Problem to solve => Match the string "noreferrer" against each line below, and copy every line that matches.
____ Data records
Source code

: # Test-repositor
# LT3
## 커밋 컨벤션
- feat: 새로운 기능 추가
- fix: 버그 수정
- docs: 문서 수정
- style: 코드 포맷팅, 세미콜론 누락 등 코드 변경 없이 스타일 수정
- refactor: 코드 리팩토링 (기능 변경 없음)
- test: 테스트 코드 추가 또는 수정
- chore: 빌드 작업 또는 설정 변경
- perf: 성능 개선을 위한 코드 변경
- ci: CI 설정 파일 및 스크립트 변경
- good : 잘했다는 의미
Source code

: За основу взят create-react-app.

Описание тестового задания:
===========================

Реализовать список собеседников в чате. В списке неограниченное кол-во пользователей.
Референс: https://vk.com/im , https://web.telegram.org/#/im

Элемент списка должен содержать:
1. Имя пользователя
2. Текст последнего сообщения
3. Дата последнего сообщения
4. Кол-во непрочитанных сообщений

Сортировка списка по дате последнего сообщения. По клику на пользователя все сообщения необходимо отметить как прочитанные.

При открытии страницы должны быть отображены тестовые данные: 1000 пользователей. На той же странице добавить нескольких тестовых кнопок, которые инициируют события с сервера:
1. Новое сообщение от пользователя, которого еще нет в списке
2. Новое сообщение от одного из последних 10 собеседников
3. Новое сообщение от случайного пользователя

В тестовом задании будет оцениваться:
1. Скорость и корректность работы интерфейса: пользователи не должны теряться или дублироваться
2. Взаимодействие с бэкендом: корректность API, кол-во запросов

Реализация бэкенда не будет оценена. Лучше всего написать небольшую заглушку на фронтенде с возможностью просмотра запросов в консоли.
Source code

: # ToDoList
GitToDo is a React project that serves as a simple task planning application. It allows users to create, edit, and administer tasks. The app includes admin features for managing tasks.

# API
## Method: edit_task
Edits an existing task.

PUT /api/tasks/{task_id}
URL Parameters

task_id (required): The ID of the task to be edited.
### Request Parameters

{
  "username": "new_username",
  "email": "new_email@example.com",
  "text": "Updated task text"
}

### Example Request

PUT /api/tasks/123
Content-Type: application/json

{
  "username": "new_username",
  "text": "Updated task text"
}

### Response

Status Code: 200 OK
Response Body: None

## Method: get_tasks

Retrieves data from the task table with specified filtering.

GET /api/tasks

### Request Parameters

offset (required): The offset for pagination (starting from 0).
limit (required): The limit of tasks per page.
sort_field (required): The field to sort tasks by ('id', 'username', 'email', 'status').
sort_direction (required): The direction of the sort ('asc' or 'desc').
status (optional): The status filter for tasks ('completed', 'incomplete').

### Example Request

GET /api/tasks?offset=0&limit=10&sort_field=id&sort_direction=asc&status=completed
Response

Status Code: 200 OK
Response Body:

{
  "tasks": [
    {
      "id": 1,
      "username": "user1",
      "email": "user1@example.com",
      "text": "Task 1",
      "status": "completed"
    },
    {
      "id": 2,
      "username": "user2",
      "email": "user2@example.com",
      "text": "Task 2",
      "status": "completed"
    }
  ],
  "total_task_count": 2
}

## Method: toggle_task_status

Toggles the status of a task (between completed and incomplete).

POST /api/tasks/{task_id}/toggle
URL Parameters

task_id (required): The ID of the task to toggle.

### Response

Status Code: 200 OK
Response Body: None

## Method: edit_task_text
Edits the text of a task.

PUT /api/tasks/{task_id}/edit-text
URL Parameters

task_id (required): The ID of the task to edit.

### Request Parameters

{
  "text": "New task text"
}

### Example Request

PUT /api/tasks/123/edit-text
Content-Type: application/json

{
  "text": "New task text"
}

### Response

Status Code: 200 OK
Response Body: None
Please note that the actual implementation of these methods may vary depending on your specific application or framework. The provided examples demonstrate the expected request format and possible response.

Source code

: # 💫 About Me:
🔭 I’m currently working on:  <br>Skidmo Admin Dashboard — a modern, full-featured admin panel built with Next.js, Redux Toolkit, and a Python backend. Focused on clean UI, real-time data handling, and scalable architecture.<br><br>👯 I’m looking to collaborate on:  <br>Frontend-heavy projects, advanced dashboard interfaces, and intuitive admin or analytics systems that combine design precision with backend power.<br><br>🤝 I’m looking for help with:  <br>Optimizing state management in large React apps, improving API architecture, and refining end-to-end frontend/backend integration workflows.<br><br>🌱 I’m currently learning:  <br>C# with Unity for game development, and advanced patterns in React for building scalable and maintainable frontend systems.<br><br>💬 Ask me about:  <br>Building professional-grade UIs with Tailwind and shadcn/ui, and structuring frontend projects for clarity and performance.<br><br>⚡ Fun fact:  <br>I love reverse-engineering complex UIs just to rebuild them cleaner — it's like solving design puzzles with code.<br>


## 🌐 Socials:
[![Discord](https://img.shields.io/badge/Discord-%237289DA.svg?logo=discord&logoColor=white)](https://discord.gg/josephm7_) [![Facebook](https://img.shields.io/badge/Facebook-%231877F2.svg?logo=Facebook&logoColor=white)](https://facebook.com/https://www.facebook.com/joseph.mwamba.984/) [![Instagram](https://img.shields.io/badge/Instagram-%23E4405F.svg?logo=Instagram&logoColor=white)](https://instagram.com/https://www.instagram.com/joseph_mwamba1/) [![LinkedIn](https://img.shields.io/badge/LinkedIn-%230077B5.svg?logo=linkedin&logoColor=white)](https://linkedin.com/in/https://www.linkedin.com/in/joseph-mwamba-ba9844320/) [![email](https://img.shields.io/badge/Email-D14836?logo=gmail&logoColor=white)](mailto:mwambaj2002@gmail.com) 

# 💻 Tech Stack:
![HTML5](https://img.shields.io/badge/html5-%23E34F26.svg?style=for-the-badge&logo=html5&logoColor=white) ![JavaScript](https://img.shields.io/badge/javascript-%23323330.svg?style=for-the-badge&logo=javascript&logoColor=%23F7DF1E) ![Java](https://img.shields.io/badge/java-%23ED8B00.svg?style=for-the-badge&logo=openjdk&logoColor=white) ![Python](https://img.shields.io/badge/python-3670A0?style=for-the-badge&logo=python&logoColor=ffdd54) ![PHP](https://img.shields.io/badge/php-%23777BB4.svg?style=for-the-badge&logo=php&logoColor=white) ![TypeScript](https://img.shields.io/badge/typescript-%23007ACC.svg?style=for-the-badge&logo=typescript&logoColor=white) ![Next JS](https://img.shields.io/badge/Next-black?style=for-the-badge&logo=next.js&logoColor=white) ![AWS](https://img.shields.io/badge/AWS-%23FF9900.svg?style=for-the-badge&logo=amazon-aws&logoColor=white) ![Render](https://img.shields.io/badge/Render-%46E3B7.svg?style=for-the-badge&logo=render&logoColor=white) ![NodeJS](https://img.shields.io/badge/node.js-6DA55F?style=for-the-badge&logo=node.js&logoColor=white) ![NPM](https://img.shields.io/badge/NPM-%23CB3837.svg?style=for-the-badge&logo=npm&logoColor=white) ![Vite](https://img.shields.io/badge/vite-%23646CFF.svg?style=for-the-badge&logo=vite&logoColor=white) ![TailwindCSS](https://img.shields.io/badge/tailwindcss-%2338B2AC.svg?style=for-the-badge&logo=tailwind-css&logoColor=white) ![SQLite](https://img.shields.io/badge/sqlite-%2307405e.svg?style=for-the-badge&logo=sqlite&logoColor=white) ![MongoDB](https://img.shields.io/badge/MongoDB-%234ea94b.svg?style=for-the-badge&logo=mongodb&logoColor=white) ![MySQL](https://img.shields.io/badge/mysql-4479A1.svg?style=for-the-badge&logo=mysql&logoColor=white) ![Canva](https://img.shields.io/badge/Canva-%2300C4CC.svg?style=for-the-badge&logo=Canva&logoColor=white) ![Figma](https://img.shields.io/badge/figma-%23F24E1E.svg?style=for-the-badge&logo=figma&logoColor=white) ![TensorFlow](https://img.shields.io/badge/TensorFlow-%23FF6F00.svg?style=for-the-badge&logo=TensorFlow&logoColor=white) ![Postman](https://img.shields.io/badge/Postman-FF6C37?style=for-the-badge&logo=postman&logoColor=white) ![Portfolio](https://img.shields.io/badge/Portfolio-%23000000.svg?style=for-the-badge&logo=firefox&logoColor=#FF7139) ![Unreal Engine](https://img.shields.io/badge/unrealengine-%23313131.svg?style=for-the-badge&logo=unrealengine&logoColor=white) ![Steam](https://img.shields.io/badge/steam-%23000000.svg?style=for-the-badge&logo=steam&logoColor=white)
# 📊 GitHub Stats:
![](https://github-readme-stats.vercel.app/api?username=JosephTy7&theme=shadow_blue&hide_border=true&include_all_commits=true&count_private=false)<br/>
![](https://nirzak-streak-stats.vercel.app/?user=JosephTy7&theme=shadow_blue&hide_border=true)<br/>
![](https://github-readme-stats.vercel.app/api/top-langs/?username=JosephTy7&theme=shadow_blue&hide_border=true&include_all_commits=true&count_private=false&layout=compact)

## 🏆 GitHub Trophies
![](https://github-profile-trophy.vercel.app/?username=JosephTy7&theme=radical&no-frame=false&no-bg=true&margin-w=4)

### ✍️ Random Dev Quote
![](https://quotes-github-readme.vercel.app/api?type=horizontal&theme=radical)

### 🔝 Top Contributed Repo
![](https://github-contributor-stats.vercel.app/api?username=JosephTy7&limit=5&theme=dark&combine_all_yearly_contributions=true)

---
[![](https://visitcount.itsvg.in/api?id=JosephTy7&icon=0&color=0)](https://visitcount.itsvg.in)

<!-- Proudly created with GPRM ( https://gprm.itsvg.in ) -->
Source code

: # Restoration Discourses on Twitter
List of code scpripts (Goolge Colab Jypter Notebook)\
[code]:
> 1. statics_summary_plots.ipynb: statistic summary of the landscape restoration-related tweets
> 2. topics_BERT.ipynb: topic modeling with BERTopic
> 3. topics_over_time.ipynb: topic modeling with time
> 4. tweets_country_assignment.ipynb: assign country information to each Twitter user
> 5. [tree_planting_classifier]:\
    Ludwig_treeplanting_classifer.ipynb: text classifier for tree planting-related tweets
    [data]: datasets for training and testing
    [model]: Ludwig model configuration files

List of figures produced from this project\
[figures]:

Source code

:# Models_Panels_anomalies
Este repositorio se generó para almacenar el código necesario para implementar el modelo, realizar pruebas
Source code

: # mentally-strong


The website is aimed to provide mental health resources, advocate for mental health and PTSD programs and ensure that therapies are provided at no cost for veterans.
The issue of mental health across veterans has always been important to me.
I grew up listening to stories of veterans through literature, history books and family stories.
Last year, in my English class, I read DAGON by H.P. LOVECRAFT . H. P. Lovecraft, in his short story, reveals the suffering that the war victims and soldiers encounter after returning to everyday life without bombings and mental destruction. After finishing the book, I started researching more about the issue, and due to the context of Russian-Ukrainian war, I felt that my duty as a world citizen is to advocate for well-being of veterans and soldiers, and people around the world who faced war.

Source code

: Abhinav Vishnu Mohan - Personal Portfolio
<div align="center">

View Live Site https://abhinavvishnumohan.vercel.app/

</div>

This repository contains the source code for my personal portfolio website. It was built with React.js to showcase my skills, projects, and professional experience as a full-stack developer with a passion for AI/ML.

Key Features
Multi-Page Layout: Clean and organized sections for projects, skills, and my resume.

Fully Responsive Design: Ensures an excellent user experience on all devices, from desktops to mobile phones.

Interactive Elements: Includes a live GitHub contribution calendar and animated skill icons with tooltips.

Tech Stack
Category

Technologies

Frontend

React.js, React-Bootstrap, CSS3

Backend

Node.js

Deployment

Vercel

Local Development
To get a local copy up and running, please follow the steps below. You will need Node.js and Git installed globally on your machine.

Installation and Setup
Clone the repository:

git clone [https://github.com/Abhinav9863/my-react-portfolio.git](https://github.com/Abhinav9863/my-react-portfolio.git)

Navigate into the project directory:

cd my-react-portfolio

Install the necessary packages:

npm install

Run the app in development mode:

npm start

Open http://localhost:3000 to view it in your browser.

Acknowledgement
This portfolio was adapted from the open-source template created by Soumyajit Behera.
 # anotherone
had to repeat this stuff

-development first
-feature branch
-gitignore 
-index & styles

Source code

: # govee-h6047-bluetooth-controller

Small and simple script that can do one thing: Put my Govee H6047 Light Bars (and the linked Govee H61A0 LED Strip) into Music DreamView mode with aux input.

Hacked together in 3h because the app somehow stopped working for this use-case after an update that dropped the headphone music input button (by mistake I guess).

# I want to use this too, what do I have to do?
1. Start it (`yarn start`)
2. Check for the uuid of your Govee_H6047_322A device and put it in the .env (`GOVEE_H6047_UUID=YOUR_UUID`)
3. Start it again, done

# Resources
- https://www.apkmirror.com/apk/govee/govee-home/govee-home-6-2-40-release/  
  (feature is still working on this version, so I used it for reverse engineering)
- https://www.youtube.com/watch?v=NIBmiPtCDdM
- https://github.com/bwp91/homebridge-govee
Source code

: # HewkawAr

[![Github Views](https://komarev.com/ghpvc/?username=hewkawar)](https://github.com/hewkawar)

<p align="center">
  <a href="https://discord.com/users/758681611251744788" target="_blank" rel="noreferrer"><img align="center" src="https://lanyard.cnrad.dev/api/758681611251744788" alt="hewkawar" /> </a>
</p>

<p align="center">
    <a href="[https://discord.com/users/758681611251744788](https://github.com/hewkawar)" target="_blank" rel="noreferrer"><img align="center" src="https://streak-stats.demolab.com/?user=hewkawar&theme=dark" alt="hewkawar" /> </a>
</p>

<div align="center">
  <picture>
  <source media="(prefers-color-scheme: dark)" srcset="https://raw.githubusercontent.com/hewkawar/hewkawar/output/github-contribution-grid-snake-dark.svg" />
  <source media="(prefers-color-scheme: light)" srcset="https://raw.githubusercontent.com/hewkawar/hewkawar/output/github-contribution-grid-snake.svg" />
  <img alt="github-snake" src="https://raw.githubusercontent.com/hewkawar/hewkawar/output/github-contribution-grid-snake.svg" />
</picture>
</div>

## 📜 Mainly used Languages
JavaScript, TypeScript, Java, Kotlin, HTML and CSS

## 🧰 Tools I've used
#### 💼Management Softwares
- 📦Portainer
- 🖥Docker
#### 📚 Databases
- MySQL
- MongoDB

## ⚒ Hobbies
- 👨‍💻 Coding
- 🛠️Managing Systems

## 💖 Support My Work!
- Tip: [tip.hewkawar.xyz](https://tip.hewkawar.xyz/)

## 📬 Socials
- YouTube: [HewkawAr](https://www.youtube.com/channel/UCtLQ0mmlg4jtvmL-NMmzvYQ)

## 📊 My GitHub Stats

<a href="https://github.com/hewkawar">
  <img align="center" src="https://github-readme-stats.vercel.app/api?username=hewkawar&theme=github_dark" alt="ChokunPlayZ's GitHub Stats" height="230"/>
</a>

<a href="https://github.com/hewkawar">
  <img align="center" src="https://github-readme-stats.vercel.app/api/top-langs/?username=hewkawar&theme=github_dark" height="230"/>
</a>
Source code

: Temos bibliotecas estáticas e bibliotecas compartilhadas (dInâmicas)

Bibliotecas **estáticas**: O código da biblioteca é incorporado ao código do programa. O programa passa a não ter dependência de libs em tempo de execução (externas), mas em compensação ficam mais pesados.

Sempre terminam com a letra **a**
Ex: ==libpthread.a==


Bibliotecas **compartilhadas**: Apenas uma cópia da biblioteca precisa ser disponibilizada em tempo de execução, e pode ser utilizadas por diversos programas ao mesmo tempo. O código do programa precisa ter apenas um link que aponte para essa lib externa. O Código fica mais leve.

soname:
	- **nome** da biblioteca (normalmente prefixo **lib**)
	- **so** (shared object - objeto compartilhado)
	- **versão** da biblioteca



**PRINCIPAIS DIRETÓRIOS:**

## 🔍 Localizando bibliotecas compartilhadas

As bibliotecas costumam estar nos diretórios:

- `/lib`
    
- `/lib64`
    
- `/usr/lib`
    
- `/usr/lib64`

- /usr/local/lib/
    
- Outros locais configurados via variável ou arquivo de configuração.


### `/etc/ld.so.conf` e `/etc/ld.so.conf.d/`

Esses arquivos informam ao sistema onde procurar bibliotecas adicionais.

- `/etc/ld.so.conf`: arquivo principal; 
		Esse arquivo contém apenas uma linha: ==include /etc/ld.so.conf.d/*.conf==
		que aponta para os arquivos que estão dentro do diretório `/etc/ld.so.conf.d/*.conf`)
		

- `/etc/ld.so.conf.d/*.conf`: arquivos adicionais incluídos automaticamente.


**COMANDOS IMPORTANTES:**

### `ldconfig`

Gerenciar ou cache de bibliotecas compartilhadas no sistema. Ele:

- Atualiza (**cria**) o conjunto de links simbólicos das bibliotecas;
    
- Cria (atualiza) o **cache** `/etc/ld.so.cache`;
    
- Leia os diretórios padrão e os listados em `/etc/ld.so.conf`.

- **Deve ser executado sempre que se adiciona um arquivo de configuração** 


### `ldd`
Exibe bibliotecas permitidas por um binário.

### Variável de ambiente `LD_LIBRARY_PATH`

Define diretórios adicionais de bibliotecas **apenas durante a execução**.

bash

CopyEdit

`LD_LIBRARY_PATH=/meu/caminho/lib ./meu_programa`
________
Output for this task =>
  <a href="https://discord.com/users/758681611251744788" target="_blank" rel="noreferrer"><img align="center" src="https://lanyard.cnrad.dev/api/758681611251744788" alt="hewkawar" /> </a>
    <a href="[https://discord.com/users/758681611251744788](https://github.com/hewkawar)" target="_blank" rel="noreferrer"><img align="center" src="https://streak-stats.demolab.com/?user=hewkawar&theme=dark" alt="hewkawar" /> </a>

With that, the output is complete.